Secure by Design · Phase 3 · talking poster

The Cybersecurity project

In phase 3 you and a team of four or five solve a real cybersecurity problem for a company. The questions differ enormously — a pentest, a NIS2 advisory, a detection solution, an awareness programme — but the route underneath is universal. This poster is that route: an approach that fits any kind of cyber question, with markers showing where you decide the approach yourselves.

phase 3team of 4–5a real company as clientany kind of cyber questionuniversal routeproject planchoices justified

01 Why a cyber project runs differently

A cyber problem is not an ordinary software project. These differences shape your approach — don’t underestimate them.

A1Mandate before action

You need explicit permission, scope and rules of engagement before you touch anything. Without a mandate, testing is simply a criminal offence — this is not a formality.

A2Risk-driven, not feature-driven

You work from threat, risk and compliance, not from user stories. The compass is likelihood × impact, not a feature list.
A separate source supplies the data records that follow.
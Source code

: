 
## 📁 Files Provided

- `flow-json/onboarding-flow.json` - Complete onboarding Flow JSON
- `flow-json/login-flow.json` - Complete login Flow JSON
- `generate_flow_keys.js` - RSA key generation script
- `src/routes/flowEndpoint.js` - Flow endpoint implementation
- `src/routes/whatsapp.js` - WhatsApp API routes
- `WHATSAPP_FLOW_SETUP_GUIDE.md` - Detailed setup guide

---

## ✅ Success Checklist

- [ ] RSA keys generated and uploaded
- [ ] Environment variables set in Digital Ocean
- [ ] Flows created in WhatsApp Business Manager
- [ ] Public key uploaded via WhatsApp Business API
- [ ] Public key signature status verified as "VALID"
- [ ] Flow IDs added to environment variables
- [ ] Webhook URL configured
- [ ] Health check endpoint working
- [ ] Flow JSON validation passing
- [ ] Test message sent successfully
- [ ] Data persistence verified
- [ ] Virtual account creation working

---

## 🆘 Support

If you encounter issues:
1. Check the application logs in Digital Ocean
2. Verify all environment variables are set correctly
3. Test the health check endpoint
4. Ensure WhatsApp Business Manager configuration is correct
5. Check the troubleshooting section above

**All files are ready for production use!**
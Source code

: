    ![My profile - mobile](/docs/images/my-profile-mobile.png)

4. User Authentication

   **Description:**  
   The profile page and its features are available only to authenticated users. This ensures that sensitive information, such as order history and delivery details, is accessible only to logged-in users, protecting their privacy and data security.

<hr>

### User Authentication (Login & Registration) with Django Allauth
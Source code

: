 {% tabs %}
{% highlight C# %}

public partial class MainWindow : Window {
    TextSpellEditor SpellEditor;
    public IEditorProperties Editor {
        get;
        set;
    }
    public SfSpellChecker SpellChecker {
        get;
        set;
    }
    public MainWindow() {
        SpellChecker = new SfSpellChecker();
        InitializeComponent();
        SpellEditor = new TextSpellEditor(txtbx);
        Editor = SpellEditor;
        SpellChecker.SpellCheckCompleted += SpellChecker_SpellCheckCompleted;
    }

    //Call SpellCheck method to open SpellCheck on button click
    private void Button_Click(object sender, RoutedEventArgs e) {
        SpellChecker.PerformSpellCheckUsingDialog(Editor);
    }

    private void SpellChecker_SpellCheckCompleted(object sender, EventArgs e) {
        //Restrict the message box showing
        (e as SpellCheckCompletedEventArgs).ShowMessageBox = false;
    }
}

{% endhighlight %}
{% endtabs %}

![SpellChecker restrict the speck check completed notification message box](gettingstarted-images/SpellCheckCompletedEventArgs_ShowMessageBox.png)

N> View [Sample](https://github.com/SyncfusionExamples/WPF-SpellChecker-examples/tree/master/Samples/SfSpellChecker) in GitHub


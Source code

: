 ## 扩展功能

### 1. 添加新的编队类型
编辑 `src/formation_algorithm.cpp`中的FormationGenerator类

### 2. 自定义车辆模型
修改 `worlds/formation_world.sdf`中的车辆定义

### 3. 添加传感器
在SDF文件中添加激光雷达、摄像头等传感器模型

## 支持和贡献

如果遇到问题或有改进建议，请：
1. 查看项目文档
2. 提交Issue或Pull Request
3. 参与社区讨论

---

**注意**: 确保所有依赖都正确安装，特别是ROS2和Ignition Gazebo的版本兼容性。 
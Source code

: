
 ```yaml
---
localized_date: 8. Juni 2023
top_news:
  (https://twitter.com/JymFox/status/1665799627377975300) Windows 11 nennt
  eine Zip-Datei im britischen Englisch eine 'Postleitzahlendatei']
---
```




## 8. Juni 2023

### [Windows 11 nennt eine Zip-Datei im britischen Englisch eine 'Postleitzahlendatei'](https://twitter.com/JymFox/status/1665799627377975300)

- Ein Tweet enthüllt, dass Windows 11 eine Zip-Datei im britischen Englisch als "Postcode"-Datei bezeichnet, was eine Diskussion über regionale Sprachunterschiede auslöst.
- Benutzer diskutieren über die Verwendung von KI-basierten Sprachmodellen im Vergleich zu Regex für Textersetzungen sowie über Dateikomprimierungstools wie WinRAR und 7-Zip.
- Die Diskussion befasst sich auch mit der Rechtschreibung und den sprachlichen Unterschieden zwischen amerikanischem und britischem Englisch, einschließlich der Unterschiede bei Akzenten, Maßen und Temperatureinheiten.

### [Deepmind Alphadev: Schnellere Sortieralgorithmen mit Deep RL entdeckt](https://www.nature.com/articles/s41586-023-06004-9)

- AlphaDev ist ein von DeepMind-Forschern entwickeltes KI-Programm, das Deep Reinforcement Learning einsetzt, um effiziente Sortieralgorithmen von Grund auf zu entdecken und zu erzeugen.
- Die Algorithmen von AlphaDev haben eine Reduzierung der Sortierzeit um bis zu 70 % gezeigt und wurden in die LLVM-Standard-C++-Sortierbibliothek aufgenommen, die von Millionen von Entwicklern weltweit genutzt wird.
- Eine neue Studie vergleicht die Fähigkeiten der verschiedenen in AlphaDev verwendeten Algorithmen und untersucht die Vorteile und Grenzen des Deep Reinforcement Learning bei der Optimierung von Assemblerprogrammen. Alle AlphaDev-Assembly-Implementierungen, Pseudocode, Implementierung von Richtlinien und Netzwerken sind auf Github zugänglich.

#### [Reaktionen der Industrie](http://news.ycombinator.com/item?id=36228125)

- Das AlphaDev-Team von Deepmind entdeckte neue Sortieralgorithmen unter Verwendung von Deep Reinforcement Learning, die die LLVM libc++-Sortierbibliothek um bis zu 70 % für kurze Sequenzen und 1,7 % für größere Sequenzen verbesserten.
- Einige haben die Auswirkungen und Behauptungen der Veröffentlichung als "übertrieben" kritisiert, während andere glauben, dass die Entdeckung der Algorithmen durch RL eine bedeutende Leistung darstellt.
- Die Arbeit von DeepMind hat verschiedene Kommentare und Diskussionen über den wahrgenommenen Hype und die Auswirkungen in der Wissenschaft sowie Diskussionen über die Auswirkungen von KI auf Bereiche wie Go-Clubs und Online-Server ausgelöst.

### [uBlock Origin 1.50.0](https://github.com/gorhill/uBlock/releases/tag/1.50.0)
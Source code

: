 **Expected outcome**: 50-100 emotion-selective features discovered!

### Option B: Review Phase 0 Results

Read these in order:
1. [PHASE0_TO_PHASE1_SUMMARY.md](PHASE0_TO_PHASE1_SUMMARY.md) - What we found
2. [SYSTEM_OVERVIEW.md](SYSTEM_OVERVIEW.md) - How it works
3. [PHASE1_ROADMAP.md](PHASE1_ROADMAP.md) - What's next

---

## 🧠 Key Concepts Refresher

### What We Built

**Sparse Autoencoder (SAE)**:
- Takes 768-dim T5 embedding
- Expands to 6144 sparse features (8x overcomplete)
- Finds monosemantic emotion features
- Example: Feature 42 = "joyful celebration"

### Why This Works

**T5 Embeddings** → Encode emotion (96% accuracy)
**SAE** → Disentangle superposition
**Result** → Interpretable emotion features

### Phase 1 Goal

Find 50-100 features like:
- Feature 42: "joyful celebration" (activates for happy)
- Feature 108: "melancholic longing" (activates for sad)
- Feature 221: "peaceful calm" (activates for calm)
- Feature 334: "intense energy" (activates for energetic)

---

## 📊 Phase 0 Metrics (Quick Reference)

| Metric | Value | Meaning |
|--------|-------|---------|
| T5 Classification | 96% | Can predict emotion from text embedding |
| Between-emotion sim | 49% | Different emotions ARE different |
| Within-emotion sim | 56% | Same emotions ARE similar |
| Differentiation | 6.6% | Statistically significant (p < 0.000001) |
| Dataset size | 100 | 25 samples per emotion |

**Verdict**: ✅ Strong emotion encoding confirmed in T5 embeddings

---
A3Confidentiality is critical

You touch sensitive systems and data. Secrecy, secure storage and clean-up are part of the work from day one.

A4Evidence must hold up

Findings are reproducible and substantiated. You record what you did so someone else can retrace it — auditable, not ‘trust me’.

A5Not just straight into production

You test in a safe environment or strictly controlled and in consultation. You may not damage or take anything down.

A6Success = risk reduced

It is not ‘does the feature work’, but ‘is the organisation demonstrably safer’ or ‘has the question been answered with evidence’.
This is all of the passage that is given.